A medium-sized automotive supplier bundled production materials and finished products for the global supply of production facilities and automotive customers in three goods distribution centers. However, the premises and processes did not meet the requirements for optimal handling in a distribution center with global connections. The company had therefore already requested a quotation for an outsourcing concept for distribution logistics. The interim manager was commissioned to examine which solution would be the most effective way to reduce costs: by optimizing the processes in-house - possibly including the construction of a new distribution center - or by outsourcing the logistics.
During initial discussions, it became clear that the existing offer did not take all requirements into account. On the other hand, it became clear that the personnel resources assumed in the offer and the calculated technology would not be able to meet the requirements. In order to gain final clarity, the company management commissioned the interim manager to develop two feasible models.
Practice-oriented comparative model with detailed process flows developed
The first model was a practice-oriented comparative offer with detailed process flows, use of materials and standard market rental conditions at a new location. For the new location, the change in transportation costs for delivery and shipping was calculated on the basis of actual values and included in the evaluation. The interim manager also took remanence costs into account and evaluated the vacancy rate in the previous properties. The second scenario assumed the optimization of processes at existing locations.
Recommendation for optimization of own locations and construction of a new logistics centre
Based on these model calculations, the interim manager recommended optimizing the company's own locations and, in a second step, operating two of its own distribution centers instead of three (including the construction of a new logistics location managed by the company itself). Determining the optimal location for a "main distribution center" led to a second project to evaluate the group's transport management.
After the decision to optimize the company's own management, the interim manager took over project controlling. He also brought his extensive expertise to bear on an operational level. During an initial site inspection, he identified the first potential savings that could be implemented quickly and which were exploited immediately.

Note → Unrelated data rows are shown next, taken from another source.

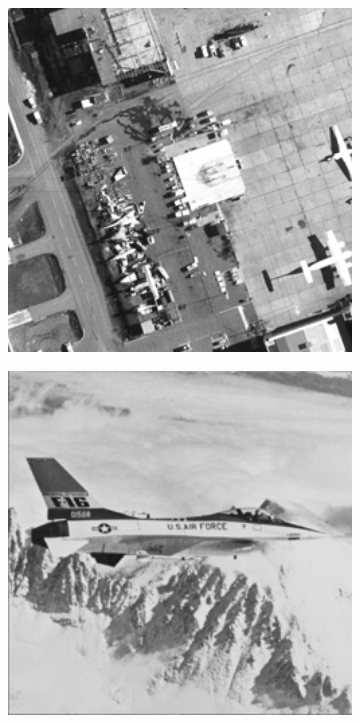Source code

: \begin{figure}
    \centering
    \begin{subfigure}[b]{0.09\textwidth}
        \centering
        \includegraphics[width=1\textwidth]{images/pgpd/airfield.png}
    \end{subfigure}
    \hfill
    \begin{subfigure}[b]{0.09\textwidth}
        \centering
        \includegraphics[width=1\textwidth]{images/pgpd/airplane.png}

\end{subfigure}
\end{figure}
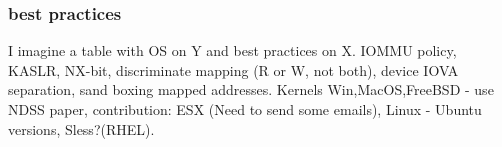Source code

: \subsubsection{best practices}
I imagine a table with OS on Y and best practices on X.
IOMMU policy, KASLR, NX-bit, discriminate mapping (R or W, not both), device IOVA separation, sand boxing mapped addresses.
Kernels Win,MacOS,FreeBSD - use NDSS paper, contribution: ESX (Need to send some emails), Linux - Ubuntu versions, Sless?(RHEL).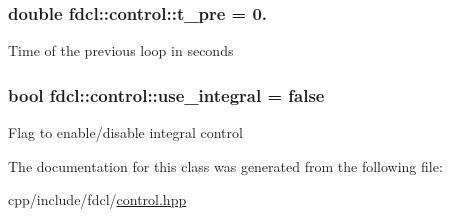 \subsubsection[{\texorpdfstring{t\+\_\+pre}{t_pre}}]{\setlength{\rightskip}{0pt plus 5cm}double fdcl\+::control\+::t\+\_\+pre = 0.}\hypertarget{classfdcl_1_1control_ae8000fb9172118f05c69f9fb265b55ef}{}\label{classfdcl_1_1control_ae8000fb9172118f05c69f9fb265b55ef}
Time of the previous loop in seconds 
\subsubsection[{\texorpdfstring{use\+\_\+integral}{use_integral}}]{\setlength{\rightskip}{0pt plus 5cm}bool fdcl\+::control\+::use\+\_\+integral = false}\hypertarget{classfdcl_1_1control_a02b30bdec43753deab3f657562a59065}{}\label{classfdcl_1_1control_a02b30bdec43753deab3f657562a59065}
Flag to enable/disable integral control 

The documentation for this class was generated from the following file\+:\begin{DoxyCompactItemize}
\item 
cpp/include/fdcl/\hyperlink{control_8hpp}{control.\+hpp}\end{DoxyCompactItemize}

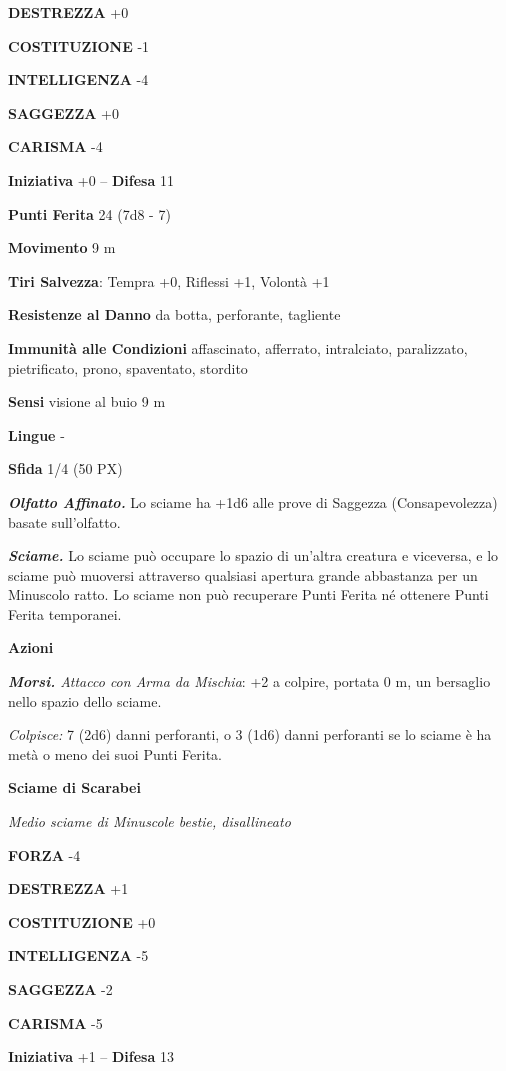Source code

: \begin{multicols}{2}
	\textbf{DESTREZZA} +0

	\textbf{COSTITUZIONE} -1

	\textbf{INTELLIGENZA} -4

	\textbf{SAGGEZZA} +0

	\textbf{CARISMA} -4

	\textbf{Iniziativa} +0 -- \textbf{Difesa} 11

	\textbf{Punti Ferita} 24 (7d8 - 7)

	\textbf{Movimento} 9 m

	\textbf{Tiri Salvezza}: Tempra +0, Riflessi +1, Volontà +1

	\textbf{Resistenze al Danno} da botta, perforante, tagliente

	\textbf{Immunità alle Condizioni} affascinato, afferrato, intralciato, paralizzato, pietrificato, prono, spaventato, stordito

	\textbf{Sensi} visione al buio 9 m

	\textbf{Lingue} -

	\textbf{Sfida} 1/4 (50 PX)

	\textit{\textbf{Olfatto Affinato.}} Lo sciame ha +1d6 alle prove di Saggezza (Consapevolezza) basate sull'olfatto.

	\textit{\textbf{Sciame.}} Lo sciame può occupare lo spazio di un'altra creatura e viceversa, e lo sciame può muoversi attraverso qualsiasi apertura grande abbastanza per un Minuscolo ratto. Lo sciame non può recuperare Punti Ferita né ottenere Punti Ferita temporanei.

	\textbf{Azioni}

	\textit{\textbf{Morsi.} Attacco con Arma da Mischia}: +2 a colpire, portata 0 m, un bersaglio nello spazio dello sciame.

	\textit{Colpisce:} 7 (2d6) danni perforanti, o 3 (1d6) danni perforanti se lo sciame è ha metà o meno dei suoi Punti Ferita.

	\medskip\textbf{Sciame di Scarabei}

	\textit{Medio sciame di Minuscole bestie, disallineato}

	\textbf{FORZA} -4

	\textbf{DESTREZZA} +1

	\textbf{COSTITUZIONE} +0

	\textbf{INTELLIGENZA} -5

	\textbf{SAGGEZZA} -2

	\textbf{CARISMA} -5

	\textbf{Iniziativa} +1 -- \textbf{Difesa} 13


\end{multicols}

Restructuring and digitalization ensured during ongoing operations
One of the particular challenges was that the ongoing logistics operations could not be disrupted by the restructuring. Previously, the company had ensured the high quality required for the OEM by deploying additional resources. Bottlenecks and peaks were managed with a large number of temporary workers without fully utilizing the company's own resources. In addition, former production employees with extensive protection against dismissal had been transferred to logistics. They sometimes showed little motivation for the new tasks. These circumstances drove up costs unnecessarily. While the processes were being optimized, it was important to maintain a high level of quality.
Solutions for a number of weaknesses developed and implemented
In order to meet all requirements, the interim manager initiated a project team with the heads of the logistics locations and key players from the distribution centers. This was followed by an intensive inventory of the distribution centers in terms of requirements, key figures, personnel deployed, shift times, traffic routes, space planning and technology.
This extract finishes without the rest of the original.